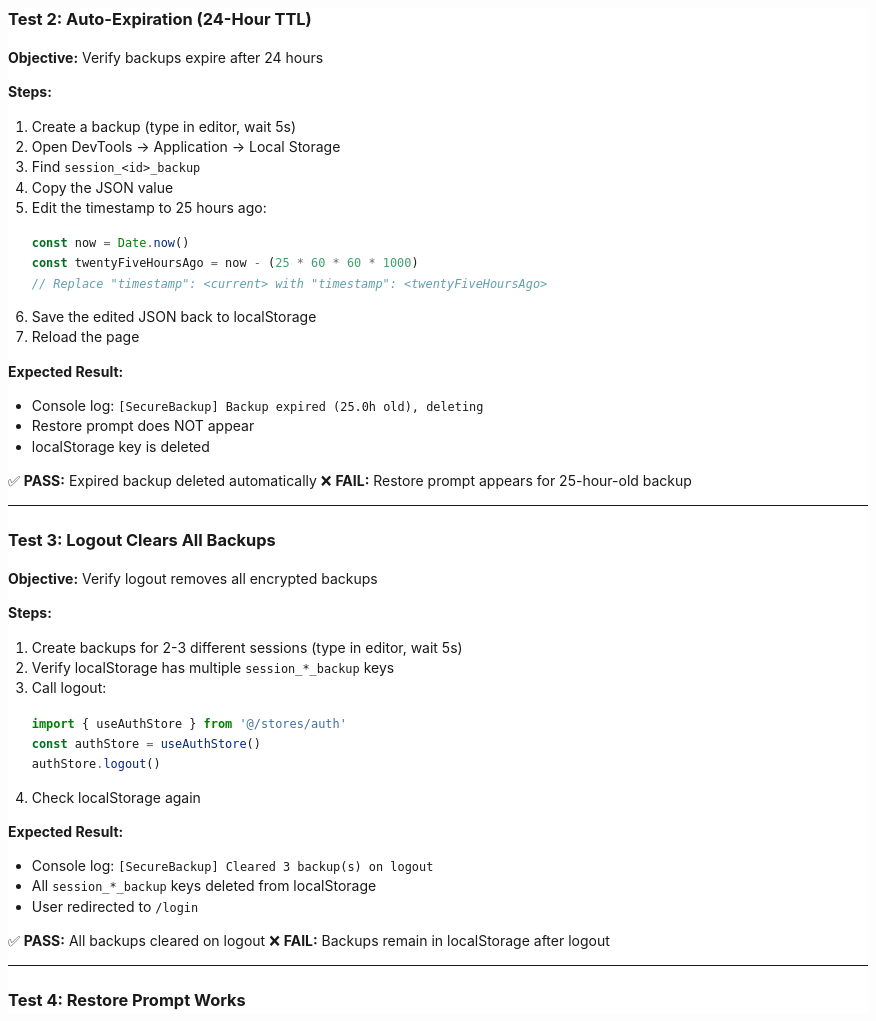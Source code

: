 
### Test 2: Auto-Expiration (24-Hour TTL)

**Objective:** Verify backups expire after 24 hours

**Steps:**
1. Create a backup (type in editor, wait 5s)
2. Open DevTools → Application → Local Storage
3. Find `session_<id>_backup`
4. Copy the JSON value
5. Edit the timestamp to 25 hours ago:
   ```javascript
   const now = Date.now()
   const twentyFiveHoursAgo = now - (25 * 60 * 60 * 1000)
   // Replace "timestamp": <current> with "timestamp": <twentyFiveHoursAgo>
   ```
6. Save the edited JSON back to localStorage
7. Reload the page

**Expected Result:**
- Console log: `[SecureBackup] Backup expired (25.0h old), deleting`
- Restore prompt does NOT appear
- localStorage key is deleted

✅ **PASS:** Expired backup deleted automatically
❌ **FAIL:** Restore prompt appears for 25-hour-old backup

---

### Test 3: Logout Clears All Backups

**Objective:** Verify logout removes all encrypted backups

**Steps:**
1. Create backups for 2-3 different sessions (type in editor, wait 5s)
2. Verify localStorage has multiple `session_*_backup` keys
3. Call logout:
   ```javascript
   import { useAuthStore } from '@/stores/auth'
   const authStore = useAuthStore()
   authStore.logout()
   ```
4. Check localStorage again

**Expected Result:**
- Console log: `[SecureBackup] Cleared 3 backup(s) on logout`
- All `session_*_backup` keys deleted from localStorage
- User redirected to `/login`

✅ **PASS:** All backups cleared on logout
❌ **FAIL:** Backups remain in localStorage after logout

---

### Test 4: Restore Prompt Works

...

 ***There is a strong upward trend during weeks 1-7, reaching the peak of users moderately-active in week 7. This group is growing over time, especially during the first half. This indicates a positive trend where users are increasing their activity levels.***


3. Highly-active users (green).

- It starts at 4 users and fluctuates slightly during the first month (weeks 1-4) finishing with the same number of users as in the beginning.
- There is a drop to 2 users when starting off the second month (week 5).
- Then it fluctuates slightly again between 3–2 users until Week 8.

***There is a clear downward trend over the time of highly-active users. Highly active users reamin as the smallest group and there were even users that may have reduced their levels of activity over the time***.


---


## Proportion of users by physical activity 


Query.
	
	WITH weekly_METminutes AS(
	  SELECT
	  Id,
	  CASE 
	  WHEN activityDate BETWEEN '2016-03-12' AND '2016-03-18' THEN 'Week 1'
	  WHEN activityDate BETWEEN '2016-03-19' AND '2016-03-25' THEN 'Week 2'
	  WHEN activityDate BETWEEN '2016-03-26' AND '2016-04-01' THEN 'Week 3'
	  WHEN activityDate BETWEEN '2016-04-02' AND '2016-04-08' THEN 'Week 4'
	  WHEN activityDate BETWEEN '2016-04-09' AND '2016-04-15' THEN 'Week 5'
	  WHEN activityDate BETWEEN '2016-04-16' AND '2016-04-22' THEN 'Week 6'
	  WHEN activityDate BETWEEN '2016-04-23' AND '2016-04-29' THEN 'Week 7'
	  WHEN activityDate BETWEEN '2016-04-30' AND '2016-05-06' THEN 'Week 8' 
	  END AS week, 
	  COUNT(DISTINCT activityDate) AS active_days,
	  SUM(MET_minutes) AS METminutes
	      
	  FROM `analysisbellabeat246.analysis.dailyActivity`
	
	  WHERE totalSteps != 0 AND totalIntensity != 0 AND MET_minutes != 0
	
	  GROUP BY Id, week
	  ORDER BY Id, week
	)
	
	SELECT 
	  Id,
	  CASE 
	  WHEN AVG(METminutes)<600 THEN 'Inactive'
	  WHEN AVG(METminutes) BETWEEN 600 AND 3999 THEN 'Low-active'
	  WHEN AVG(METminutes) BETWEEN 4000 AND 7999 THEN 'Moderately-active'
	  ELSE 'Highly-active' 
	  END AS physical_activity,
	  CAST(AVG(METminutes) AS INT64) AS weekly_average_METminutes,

...

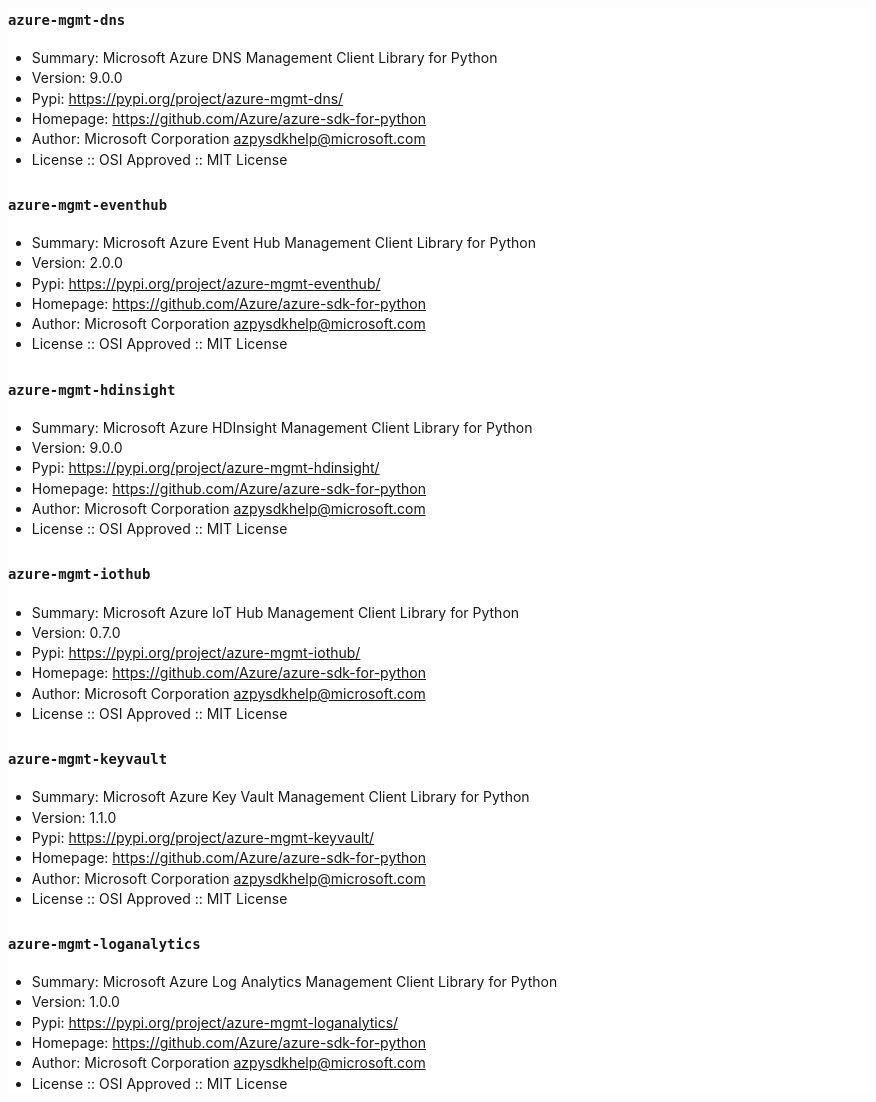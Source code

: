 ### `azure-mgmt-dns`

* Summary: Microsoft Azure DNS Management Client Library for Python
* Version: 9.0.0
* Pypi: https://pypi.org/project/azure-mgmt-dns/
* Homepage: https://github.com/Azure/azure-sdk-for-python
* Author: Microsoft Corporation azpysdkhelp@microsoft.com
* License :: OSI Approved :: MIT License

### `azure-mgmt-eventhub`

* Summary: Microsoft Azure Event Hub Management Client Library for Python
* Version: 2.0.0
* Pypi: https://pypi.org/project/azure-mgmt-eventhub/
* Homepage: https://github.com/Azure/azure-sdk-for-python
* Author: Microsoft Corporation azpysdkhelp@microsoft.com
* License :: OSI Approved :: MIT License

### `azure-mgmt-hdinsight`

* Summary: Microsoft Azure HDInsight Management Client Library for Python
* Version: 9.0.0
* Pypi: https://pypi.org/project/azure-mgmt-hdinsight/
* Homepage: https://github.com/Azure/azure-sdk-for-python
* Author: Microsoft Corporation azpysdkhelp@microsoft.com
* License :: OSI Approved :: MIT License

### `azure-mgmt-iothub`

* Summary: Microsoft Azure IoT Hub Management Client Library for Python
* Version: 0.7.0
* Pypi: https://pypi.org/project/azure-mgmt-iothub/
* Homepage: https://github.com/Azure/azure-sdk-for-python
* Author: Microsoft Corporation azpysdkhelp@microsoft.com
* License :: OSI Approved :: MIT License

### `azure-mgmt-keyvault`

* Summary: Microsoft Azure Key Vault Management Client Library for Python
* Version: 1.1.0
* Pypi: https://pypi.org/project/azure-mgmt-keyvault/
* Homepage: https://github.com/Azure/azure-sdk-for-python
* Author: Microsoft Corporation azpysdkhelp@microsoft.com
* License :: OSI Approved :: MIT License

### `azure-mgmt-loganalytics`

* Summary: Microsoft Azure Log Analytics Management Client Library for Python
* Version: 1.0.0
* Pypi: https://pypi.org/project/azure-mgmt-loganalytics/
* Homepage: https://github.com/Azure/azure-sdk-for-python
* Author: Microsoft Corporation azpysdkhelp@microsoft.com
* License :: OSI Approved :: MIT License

Task details
Above are the records; from them, give again exactly the lines from the one containing "- Restore prompt does NOT appear" through the one containing "### Test 4: Restore Prompt Works", both included.

Answer to the exercise
- Restore prompt does NOT appear
- localStorage key is deleted

✅ **PASS:** Expired backup deleted automatically
❌ **FAIL:** Restore prompt appears for 25-hour-old backup

---

### Test 3: Logout Clears All Backups

**Objective:** Verify logout removes all encrypted backups

**Steps:**
1. Create backups for 2-3 different sessions (type in editor, wait 5s)
2. Verify localStorage has multiple `session_*_backup` keys
3. Call logout:
   ```javascript
   import { useAuthStore } from '@/stores/auth'
   const authStore = useAuthStore()
   authStore.logout()
   ```
4. Check localStorage again

**Expected Result:**
- Console log: `[SecureBackup] Cleared 3 backup(s) on logout`
- All `session_*_backup` keys deleted from localStorage
- User redirected to `/login`

✅ **PASS:** All backups cleared on logout
❌ **FAIL:** Backups remain in localStorage after logout

---

### Test 4: Restore Prompt Works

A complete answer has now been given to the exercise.